Comfort means familiarity. You know what to expect. You create and perpetuate it, mostly unconsciously. The well worn slippers or sweater, the food, the people you spend time with regularly, the physical activities, the TV shows, the books, the places you choose for your walks, the holiday locations. You feel some relaxation and a sense of stability and control in your busy and demanding life.
The challenge is that sometimes you can get stuck in the comfort zone. You may plan to do something new and different…and then get pulled back by your thoughts: “Ah, not today, I feel too tired or busy. I’ll do it another day”. You want to feel good and are looking for ways to make that happen.
The interesting thing is, spending a lot of time in your comfort zone will not necessarily make you feel better. Over time, you may notice that you are not accomplishing what you may have dreamed of for your life, you do not have new stories to share and there is a feeling of repetition and boredom, of lack of success. Your feeling of self-worth takes a dive, you pull back even more and slowly slide into a downward pulling spiral – not fun!
As human beings, we were designed to shift and change and stretch ourselves. Observing children’s development from birth to walking, it is a miracle to see what is possible with experimenting, practice and persistence. It is a natural force.
As children, we are fearless in our exploration, however as time progresses, it seems that the mind plays an ever greater role in our decision making process. Instinctively, we want to avoid making mistakes, looking stupid, or have any kind of negative attention drawn to us.
When you decide to step out of your comfort zone, no matter if it is a new art project, exercise program, changes in food choices, meeting new people or applying for a new job, fear and anxiety arise, which in turn gets your mind chatter going with all the reasons why this is not a good idea or won’t work.

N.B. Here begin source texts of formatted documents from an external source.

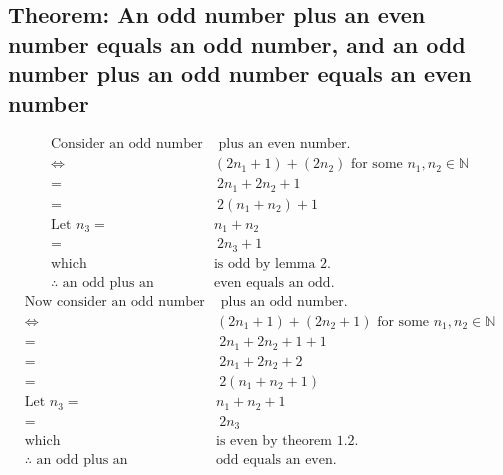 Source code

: \documentclass[11pt, oneside]{article}   	%
\begin{document}
	\subsection{Theorem: An odd number plus an even number equals an odd number, and an odd number plus an odd number equals an even number}
		\begin{align*}
			\text{Consider an odd number}&\text{ plus an even number.}\\
			\iff & (2n_1+1) + (2n_2) \text{ for some } n_1, n_2 \in \mathbb{N}\\
			= &\ 2n_1 + 2n_2 + 1\\
			= &\ 2(n_1 + n_2) + 1\\
			\text{Let } n_3 =& n_1 + n_2\\
			= &\ 2n_3 + 1\\
			\text{which }& \text{is odd by lemma 2}.\\
			\therefore \text{ an odd plus an }&\text{even equals an odd.}
		\end{align*}
		\begin{align*}
			\text{Now consider an odd number}&\text{ plus an odd number.}\\
			\iff & (2n_1+1) + (2n_2+1) \text{ for some } n_1, n_2 \in \mathbb{N}\\
			= &\ 2n_1 + 2n_2 + 1 + 1\\
			= &\ 2n_1 + 2n_2 + 2\\
			= &\ 2(n_1 + n_2 + 1)\\
			\text{Let } n_3 = & n_1 + n_2 + 1\\
			= &\ 2n_3\\
			\text{which }& \text{is even by theorem 1.2}.\\
			\therefore \text{ an odd plus an }&\text{odd equals an even.}
		\end{align*}

\section{}
\end{document}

This anxiety is an indicator that you are on your edge. For some, this is an invitation to go for it, for others a signal to pull back. You may be ok with that anxiety in some aspects of your life, i.e. physical challenges like jumping off a cliff or going snorkeling, but when you need to speak in front of people it seems impossible to manage, and you avoid going there.
When you regularly push on those emotional boundaries and step into a new activity despite the mind’s warnings, you will notice that you will actually feel a sense of accomplishment. It may not be perfect, there may be room for improvement, however, you took the step, however small it may have been. You opened a door and now see yourself in a new light and end up feeling better about yourself. And up you move on a spiral of success and self-worth.
So, check in with yourself ,and see where in life you tend to stay in your safe zone and where you are pushing your boundaries. For most people, it works well to have a mixture: feeling a sense of stability and safety in some areas of life and using that as a foundation to move forward and explore new possibilities in other areas. This will keep you engaged in life and feeling good about yourself.